The 2012 Tour De France this year starts on Saturday.
The race this year sees, nine flat stages, four medium mountain stages - one with a summit finish, five mountain stages - two with a summit finish, two individual time-trial stages, one prologue and two rest days.
Liege in Belgium stages le Grand Departe this year and the racing starts on Saturday afternoon with a 6.1km prologue.
On Sunday, the race then says its goodbyes to Liege and sets off on an 198km course for Seraing.
Stage two on Monday July 2nd is from Visé to Tournai and is 207kms long. It's ten kilometres shorter for the riders the next day on the way from Orchies to Boulogne-sur-Mer before a 214km stage on Wednesday sees the riders leave Abbeville and finish in the historic town of Rouen.
Thursday July 5th sees a departure from Rouen and another 197kms to Saint-Quentin, before a 220km stage from Épernay to Metz.
Saturday July 7th sees the race get into the medium mountains with a 199km stage from Tomblaine to La Planche des Belles Filles and then a 157.5km stage from Belfort to Porrentruy.
Stage nine on Monday July 9th is an individual time trial from Arc-et-Senans to Besançon and is 41.5kms long and is then followed by a rest day which will allow the riders and everyone involved in the tour to transfer to Mâcon for the 194.5 high mountains stage to Bellegarde-sur-Valserine on Wednesday.
Setting for the start of stage 11 is Albertville, a town which twenty years ago hosted the Winter Olympics. This will be another stage in the mountains but will only be 148kms long on its way to La Toussuire - Les Sybelles.
Friday the 13th is going to prove unlucky for the riders who face the longest distance of the tour when they compete in the stage which goes from Saint-Jean-de-Maurienne to Annonay Davézieux.
The Tour De France always provides plenty of sights along the route and the finish of stage 13, which should be one for the sprinters, could provide some more as it finishes after leaving Saint-Paul-Trois-Châteaux in Le Cap d’Agde, a town noted for its naturist resort.
After that 217km stage, it is back to the high mountains for a stage from Limoux to Foix before Monday July 16th sees a less hillier stage from Samatan to Pau.
Tuesday is a rest day so it is back to action for the penultimate day in the high mountains with a 197km stage from Pau to Bagnères-de-Luchon, which also provides the start for Stage 17 and the 143.5km stage to Peyragudes.

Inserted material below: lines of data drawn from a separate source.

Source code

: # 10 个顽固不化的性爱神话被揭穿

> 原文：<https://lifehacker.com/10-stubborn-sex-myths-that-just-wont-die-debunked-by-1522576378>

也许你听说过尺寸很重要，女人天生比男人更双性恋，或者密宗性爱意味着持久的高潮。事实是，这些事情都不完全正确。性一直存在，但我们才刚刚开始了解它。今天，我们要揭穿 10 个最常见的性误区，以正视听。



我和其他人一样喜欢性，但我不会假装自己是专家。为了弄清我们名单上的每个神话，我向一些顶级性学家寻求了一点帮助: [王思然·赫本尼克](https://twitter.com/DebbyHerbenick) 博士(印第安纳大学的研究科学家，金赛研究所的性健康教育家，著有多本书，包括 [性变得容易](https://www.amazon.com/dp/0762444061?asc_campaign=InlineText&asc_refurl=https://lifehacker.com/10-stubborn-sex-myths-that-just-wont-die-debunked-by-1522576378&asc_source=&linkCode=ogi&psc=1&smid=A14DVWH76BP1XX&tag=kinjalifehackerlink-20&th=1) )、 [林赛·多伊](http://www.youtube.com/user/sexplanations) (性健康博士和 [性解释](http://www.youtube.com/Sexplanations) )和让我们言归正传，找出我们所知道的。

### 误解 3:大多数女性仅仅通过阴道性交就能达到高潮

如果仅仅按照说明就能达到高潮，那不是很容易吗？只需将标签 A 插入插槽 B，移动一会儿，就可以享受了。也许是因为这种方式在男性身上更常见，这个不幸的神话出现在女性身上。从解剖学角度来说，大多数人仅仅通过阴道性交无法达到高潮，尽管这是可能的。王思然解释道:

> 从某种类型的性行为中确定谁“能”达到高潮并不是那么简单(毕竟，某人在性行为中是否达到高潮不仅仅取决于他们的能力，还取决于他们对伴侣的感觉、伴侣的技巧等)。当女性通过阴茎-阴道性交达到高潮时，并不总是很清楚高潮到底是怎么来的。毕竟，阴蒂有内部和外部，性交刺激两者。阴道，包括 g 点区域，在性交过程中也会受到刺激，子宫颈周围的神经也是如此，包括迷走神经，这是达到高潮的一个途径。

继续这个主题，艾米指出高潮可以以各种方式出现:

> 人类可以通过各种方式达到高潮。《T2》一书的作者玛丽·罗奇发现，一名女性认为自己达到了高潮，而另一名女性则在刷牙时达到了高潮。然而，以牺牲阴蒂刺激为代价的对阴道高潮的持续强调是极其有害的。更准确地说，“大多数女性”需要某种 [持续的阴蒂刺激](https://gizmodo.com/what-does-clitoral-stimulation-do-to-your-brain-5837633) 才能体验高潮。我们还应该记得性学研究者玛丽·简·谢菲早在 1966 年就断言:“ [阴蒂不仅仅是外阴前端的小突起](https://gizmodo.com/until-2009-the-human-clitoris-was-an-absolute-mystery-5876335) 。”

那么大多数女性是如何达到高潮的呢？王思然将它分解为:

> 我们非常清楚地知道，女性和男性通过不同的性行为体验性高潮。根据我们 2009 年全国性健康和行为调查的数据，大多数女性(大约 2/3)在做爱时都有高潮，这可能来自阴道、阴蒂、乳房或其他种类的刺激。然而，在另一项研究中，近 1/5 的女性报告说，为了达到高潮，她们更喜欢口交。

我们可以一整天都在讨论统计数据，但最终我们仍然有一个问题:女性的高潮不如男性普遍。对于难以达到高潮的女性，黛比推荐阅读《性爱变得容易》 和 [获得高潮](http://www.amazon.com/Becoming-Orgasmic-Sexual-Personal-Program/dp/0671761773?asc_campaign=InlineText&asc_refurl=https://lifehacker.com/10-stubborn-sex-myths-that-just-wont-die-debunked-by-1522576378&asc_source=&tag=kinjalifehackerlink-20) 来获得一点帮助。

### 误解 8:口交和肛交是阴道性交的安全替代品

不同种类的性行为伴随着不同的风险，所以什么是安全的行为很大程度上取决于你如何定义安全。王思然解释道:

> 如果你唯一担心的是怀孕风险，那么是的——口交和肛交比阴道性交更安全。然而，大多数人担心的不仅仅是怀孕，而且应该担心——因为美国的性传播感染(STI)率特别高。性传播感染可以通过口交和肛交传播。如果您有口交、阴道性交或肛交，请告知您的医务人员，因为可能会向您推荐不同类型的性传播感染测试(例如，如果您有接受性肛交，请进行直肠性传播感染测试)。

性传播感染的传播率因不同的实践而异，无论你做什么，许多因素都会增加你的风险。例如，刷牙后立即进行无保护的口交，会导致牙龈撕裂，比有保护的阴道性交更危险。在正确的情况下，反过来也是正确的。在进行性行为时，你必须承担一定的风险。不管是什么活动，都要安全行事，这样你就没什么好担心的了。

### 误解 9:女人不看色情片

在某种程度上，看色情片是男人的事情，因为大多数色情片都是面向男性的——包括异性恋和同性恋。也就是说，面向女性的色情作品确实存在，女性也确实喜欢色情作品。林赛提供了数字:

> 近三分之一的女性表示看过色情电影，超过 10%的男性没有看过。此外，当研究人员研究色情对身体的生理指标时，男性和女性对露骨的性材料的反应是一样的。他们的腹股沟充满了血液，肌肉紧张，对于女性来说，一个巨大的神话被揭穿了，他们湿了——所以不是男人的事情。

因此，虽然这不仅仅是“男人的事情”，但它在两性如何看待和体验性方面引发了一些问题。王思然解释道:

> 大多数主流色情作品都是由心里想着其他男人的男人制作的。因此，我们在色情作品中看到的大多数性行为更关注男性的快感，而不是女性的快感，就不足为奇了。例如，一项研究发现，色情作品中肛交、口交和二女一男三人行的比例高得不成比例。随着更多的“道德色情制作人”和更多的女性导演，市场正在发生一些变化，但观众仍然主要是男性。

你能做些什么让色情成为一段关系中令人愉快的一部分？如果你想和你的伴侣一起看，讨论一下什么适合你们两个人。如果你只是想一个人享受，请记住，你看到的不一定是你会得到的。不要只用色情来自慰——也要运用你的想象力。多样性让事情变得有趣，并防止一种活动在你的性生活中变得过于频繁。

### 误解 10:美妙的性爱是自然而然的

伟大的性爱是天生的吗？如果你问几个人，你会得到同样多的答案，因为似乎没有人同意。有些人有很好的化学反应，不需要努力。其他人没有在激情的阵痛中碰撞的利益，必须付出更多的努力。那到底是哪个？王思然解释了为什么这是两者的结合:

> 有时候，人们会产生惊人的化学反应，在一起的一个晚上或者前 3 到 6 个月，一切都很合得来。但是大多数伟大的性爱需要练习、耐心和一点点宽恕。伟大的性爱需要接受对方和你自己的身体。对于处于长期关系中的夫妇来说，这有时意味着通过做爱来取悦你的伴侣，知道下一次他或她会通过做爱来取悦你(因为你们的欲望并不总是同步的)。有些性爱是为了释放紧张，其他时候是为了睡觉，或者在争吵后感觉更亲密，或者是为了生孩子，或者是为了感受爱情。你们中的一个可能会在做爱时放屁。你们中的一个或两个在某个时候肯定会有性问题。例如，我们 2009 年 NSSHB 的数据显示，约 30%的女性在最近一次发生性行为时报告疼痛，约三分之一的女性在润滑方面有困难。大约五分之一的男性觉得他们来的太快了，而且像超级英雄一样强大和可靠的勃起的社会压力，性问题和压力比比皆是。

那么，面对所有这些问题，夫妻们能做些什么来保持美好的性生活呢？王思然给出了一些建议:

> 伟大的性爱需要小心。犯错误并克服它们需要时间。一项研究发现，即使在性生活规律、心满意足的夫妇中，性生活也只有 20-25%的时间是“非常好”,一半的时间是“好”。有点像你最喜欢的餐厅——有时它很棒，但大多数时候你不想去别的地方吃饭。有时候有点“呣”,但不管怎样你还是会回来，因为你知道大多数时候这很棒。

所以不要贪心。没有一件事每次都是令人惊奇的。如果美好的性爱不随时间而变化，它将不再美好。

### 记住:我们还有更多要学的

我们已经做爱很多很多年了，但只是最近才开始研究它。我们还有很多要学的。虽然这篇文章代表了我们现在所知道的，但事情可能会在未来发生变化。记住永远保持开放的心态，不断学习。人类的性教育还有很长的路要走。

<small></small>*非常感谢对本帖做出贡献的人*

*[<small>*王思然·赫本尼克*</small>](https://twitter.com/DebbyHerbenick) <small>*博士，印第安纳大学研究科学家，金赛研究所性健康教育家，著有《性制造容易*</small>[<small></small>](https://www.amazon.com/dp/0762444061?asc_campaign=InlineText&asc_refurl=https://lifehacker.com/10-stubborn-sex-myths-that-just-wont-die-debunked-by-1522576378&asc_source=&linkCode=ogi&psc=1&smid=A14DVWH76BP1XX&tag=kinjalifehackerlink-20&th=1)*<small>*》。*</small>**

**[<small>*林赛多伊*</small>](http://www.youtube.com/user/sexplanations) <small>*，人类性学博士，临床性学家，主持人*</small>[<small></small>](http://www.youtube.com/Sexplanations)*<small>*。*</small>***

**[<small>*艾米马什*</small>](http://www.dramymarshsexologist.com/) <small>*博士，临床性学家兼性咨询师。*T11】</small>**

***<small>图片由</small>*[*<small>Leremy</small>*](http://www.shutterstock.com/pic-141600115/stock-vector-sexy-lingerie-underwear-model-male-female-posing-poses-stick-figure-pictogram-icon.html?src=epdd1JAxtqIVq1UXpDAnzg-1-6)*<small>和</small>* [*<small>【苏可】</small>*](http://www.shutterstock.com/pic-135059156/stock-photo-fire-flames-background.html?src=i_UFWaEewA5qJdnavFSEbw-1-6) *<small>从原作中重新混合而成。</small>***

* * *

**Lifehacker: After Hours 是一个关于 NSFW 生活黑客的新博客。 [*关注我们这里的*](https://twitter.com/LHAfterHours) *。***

Thoughts by now are turning towards the finish in Paris and stage eighteen which should be another for the sprinters is 222.5km long and is from Blagnac to Brive-la-Gaillarde.
Saturday July 21st sees a transfer to Bonneval for a 53km individual time trial which ends in Chartres.
Then we end with the final stage - number twenty and one hundred and twenty kilometres from Rambouillet to the Champs-Élysées in Paris, where the winner and jersey winners will be crowned.